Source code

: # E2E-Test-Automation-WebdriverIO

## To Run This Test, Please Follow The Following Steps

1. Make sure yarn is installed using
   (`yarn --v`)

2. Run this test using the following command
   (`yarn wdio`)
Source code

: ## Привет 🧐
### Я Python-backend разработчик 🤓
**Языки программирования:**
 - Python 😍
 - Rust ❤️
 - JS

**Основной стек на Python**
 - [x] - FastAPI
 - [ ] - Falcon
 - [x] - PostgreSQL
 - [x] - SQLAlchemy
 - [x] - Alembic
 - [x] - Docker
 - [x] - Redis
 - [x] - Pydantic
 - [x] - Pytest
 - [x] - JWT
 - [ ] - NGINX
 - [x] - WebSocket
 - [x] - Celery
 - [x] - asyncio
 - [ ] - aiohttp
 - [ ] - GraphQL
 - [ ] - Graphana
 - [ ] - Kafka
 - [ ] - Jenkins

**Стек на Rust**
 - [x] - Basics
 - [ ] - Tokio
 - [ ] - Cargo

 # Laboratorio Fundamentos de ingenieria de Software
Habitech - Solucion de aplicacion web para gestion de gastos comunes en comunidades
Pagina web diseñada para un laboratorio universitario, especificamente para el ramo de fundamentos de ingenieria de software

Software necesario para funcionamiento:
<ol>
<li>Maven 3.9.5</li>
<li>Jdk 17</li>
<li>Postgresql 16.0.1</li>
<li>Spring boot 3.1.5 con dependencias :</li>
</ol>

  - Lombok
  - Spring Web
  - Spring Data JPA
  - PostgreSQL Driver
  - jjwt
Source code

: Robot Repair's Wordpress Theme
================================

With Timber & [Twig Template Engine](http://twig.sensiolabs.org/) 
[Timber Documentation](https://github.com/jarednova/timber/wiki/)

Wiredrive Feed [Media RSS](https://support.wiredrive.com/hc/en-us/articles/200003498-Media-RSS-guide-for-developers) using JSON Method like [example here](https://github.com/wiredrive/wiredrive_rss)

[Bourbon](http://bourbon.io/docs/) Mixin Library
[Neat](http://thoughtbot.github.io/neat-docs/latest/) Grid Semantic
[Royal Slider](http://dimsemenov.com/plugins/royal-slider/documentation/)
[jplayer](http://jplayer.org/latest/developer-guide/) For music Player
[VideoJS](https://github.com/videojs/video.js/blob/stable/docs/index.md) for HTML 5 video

┄┄┄┄┄┄

Directions: All that is wanted is a faithful reproduction of the line above with "- [x] - FastAPI", the line with "# Laboratorio Fundamentos", and every line in between.

Solved exercise:
 - [x] - FastAPI
 - [ ] - Falcon
 - [x] - PostgreSQL
 - [x] - SQLAlchemy
 - [x] - Alembic
 - [x] - Docker
 - [x] - Redis
 - [x] - Pydantic
 - [x] - Pytest
 - [x] - JWT
 - [ ] - NGINX
 - [x] - WebSocket
 - [x] - Celery
 - [x] - asyncio
 - [ ] - aiohttp
 - [ ] - GraphQL
 - [ ] - Graphana
 - [ ] - Kafka
 - [ ] - Jenkins

**Стек на Rust**
 - [x] - Basics
 - [ ] - Tokio
 - [ ] - Cargo

 # Laboratorio Fundamentos de ingenieria de Software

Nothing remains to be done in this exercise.